The Blackberry, as the first smartphone, was famed for its secure messaging system. It was sort of a parallel to that tinted window. And then Blackberry of course has the word “black” in it, which connotes both luxury and opacity. And now you have Apple becoming more of a product that brands privacy and encryption as part of its design aesthetic. But at the same time, it’s a mainstream product for millions of people.

Privacy is then transformed into a standard bourgeois privilege.

Even the assertion “If you have nothinbg to hide, you have nothing to fear” is a class proposition. It plays on people’s self-perception, of the way in which their thoughts and actions matter or not. People who say that they have nothing to hide are being unnecessarily humble with regard to the wider importance of the things they have in their lives and the people to whom they relate. It can even be true that you have nothing to hide, but what if you gave me your PIN number, your email accounts, and your whole money-data map? Almost no one would do that.

Metahaven, “Transparent Camouflage” (2011). WikiLeaks T-shirt, photo: Meinke Klein

Tell me about what’s next for Metahaven. I heard that you’ve been researching Russia.

Something we address in Black Transparency is the idea that a state, in order to appear modern, has to hide the fact that it has secrets—and the book is about the eternal re-discovery of this lie.
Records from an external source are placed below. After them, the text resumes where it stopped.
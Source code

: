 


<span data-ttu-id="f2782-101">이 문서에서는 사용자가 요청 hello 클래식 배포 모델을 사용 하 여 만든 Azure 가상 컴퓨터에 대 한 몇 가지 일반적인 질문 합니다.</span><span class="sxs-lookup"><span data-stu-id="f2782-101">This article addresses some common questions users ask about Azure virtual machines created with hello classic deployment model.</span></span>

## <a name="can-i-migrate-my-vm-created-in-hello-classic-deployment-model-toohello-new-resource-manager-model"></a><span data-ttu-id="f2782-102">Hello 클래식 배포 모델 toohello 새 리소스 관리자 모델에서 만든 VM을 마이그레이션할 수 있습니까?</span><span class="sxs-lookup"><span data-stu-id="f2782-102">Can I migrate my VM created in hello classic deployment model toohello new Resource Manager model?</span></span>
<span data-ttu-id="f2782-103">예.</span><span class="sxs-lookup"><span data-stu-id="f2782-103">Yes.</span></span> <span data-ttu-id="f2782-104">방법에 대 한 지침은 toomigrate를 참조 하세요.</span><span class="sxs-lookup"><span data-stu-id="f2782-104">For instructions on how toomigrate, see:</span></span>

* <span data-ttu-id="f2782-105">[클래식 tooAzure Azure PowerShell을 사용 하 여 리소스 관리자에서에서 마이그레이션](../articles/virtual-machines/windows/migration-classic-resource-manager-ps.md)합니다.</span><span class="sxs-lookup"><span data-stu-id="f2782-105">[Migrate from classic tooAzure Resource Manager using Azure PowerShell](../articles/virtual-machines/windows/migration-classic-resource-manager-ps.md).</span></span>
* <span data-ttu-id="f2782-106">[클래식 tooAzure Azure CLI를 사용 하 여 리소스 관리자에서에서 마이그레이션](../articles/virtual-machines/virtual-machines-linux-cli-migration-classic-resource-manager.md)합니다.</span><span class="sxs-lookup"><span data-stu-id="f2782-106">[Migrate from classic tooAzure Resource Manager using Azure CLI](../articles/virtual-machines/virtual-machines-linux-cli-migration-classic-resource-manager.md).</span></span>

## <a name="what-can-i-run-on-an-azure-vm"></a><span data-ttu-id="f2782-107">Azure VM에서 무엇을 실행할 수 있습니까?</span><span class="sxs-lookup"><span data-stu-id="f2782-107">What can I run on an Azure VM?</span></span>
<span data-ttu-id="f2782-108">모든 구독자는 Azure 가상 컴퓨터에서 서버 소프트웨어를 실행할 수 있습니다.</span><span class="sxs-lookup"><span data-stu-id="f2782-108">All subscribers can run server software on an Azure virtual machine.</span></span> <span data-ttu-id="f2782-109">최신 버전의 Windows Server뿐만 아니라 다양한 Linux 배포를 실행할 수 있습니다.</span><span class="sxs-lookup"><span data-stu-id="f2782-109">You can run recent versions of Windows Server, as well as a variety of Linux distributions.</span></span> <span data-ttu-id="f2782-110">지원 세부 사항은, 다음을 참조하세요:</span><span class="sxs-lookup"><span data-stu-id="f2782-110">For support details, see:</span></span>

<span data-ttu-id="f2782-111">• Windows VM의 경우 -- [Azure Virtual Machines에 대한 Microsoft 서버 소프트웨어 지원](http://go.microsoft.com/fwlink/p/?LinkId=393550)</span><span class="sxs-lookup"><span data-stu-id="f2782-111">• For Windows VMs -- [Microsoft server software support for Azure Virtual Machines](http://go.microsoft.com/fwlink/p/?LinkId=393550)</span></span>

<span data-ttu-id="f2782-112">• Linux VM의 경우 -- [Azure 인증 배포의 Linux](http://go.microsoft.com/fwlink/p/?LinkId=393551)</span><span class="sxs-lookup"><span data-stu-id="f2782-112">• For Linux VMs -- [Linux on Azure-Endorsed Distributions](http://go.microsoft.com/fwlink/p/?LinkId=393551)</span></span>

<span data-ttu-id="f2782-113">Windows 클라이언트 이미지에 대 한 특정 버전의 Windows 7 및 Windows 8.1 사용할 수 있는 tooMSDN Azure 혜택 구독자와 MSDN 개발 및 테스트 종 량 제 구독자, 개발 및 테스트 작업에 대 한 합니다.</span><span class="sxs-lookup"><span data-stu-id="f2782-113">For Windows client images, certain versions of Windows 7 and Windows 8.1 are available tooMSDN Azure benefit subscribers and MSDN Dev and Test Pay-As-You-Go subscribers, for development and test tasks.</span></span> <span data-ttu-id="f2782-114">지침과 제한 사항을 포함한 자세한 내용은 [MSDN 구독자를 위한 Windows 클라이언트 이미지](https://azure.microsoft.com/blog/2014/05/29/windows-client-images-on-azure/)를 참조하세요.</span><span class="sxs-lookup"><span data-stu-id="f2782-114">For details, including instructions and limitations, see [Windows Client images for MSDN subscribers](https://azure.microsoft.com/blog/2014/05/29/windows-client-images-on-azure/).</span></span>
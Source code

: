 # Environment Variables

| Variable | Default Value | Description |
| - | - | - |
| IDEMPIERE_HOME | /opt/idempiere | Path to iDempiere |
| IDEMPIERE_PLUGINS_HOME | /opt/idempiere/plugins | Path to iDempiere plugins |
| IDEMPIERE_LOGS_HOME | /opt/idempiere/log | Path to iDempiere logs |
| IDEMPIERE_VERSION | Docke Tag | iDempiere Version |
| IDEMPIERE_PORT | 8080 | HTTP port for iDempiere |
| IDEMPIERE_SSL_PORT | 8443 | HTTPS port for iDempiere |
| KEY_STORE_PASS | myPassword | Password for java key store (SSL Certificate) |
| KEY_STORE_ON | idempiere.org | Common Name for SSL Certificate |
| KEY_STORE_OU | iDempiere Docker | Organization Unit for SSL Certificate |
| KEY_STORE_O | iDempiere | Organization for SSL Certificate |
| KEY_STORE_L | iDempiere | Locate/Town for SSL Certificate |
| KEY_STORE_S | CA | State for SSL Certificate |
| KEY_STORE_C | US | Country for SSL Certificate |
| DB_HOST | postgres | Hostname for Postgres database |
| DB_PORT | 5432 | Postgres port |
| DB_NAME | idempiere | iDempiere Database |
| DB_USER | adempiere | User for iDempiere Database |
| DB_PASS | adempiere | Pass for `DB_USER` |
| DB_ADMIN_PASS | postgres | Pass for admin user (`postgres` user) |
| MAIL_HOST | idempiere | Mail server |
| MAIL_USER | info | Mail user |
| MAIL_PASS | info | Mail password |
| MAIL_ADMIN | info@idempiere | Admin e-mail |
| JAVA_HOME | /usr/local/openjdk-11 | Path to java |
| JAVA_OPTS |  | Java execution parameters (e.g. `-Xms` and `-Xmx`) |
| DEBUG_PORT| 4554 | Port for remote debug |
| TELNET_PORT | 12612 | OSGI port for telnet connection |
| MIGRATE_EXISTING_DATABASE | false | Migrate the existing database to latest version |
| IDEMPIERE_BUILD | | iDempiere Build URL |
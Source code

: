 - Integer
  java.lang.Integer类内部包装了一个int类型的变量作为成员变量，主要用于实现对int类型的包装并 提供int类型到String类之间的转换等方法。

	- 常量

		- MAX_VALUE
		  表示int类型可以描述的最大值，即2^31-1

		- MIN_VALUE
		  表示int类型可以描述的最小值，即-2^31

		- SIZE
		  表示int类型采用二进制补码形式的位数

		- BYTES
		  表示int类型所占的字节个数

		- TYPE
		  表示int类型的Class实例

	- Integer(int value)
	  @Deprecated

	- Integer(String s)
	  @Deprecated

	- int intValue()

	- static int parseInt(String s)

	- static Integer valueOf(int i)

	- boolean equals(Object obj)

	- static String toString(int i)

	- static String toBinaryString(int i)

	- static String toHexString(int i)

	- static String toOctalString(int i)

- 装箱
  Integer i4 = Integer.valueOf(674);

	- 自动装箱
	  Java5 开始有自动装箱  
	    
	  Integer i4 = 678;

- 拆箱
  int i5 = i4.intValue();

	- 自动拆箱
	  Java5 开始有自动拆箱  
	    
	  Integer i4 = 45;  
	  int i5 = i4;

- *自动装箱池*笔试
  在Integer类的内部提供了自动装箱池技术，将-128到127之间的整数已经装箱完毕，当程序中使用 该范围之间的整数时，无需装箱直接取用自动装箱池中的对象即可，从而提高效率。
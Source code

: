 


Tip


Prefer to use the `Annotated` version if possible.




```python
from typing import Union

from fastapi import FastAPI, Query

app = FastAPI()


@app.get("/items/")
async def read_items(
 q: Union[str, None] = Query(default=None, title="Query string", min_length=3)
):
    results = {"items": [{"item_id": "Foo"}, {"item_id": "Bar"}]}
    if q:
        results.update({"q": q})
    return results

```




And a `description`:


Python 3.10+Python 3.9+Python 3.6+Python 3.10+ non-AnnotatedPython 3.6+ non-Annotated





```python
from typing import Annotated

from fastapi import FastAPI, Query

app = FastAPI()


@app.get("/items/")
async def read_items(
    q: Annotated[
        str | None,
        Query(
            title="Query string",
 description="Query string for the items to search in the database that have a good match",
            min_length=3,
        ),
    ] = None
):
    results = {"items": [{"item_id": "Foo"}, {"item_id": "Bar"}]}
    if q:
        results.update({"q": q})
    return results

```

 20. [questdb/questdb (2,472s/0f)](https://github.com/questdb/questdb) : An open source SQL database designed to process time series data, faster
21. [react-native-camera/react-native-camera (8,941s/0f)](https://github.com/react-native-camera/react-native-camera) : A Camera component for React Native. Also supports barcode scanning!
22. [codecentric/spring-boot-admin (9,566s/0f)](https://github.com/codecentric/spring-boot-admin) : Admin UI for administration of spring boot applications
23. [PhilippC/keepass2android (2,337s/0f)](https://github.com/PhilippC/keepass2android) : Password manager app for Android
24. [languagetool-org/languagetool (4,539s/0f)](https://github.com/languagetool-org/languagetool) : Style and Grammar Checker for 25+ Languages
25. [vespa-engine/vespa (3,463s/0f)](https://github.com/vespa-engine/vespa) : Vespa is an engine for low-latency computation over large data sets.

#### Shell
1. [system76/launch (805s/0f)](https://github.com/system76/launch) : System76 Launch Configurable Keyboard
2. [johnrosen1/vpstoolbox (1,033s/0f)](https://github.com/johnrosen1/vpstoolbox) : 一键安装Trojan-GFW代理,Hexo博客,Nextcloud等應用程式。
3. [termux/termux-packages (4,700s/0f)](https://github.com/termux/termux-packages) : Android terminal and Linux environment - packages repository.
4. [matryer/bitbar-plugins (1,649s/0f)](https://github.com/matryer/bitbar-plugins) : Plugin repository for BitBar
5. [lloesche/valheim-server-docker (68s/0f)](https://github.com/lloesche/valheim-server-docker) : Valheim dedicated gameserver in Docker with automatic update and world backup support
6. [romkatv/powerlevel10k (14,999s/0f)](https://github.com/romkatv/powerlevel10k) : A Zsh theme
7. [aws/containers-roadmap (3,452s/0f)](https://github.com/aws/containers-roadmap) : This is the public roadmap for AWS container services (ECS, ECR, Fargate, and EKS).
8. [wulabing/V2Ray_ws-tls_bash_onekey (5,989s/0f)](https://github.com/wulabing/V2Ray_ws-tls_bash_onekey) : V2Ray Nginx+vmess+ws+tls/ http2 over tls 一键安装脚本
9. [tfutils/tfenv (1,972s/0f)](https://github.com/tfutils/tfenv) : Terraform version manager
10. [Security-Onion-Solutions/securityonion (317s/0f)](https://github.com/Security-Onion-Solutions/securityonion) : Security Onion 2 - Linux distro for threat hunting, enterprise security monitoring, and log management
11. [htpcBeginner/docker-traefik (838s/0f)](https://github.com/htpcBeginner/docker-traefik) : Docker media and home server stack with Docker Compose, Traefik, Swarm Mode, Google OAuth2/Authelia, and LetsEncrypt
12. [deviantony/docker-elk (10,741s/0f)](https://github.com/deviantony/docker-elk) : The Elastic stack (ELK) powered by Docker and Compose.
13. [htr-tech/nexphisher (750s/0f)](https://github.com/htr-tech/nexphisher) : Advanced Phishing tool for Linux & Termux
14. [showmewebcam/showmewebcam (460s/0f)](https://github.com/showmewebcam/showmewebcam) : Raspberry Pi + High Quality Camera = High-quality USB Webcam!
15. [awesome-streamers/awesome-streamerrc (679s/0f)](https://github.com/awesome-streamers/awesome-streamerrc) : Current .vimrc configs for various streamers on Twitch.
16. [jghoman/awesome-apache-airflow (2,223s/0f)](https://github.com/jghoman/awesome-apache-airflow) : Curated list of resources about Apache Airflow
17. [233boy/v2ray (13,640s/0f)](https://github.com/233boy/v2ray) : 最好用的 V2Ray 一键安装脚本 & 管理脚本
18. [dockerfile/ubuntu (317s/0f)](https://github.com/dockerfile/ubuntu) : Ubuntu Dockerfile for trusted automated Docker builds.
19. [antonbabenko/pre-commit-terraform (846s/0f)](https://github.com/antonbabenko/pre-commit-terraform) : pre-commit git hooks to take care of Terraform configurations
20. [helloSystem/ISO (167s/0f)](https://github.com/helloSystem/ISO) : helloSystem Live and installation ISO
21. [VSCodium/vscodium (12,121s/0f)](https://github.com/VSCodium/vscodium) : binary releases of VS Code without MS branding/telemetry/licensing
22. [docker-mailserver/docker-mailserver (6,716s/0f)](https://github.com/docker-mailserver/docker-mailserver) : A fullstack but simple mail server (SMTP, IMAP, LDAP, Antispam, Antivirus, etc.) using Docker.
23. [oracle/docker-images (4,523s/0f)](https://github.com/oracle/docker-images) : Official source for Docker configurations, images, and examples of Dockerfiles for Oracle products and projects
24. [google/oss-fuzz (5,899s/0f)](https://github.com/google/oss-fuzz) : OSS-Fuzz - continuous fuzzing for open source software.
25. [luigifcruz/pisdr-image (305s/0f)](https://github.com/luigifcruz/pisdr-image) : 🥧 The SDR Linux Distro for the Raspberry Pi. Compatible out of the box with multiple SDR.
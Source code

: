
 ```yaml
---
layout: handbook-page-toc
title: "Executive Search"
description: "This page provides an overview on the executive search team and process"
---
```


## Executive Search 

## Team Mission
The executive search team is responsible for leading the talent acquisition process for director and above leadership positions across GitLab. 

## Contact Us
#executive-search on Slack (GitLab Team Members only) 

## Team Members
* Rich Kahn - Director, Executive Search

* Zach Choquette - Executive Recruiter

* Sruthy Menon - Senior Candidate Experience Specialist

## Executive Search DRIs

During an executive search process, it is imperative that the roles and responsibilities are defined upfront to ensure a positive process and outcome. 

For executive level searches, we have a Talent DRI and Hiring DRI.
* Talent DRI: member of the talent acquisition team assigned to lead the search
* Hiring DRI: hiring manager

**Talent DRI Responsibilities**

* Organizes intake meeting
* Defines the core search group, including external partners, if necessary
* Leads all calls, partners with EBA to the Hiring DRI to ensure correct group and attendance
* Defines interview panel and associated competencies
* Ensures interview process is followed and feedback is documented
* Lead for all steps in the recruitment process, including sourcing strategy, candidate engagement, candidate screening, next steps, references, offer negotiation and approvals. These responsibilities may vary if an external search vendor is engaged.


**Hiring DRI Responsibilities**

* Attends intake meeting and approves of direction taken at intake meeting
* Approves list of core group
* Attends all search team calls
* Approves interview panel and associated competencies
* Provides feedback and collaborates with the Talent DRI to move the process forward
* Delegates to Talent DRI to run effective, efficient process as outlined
This trope around the state falls flat with Russia, where there’s never been real transparency—which may be why black transparency’s protagonists rarely criticize Russia directly. The book describes how WikiLeaks once announced a major leak on Russia, and then held back and didn’t publish. Russia plays an “Other” to the west, the un-West in some sense. Its actions on the world stage and its symbolic role in the media serve this ex nihilo otherness–and this is what interests us because at its core—conceptually—this is a subversive act. It’s been seen as a recent postmodern turn, but the idea that truth is a creative work of fiction has much older traces in Russian culture and philosophy. And one doesn’t need to appreciate Vladimir Putin to appreciate that reality can be viewed through many different lenses. You could say that subversion here falls outside the liberal lens of what it is to protest. Our moving image project called The Sprawl is dealing with things like Internet propaganda, perception, and subversion, and that’s the project we are currently finishing.

Is the title The Sprawl a reference to William Gibson?

Not really. It’s more a reference to the notion of the proliferation of narratives and different, parallel truths, which you could say is a postmodern thing, but also a slightly spiritual thing. The Sprawl plays with and connects narratives that the West perceives as propaganda. In artistic terms, it is a combination between a documentary and a music video.

How would you define the spiritual element of propaganda?

The fight over truth is not just about presenting evidence and facts. Belief plays a strong role, even if you think that you have all the information.

And if you don’t know the truth, you have to believe. In that sense, this contemporary crisis of reality is very spiritual.

It’s not even necessary to be unaware of the truth. Even if you are fully aware of what happened, such as with the terrible events in Paris, there still is a crisis of reality. Many of us have now jumped from the belief that the war in the Middle East doesn’t happen here, to the next belief, which is that we’re at war and everything we have been doing in the Middle East bears no relation to Islamic State. Our beliefs protect us from examining our own actions and becoming transparent to ourselves.

Part two of the group exhibition “Transparencies” opens this Friday (November 20th) at the Kunstverein Nürnberg.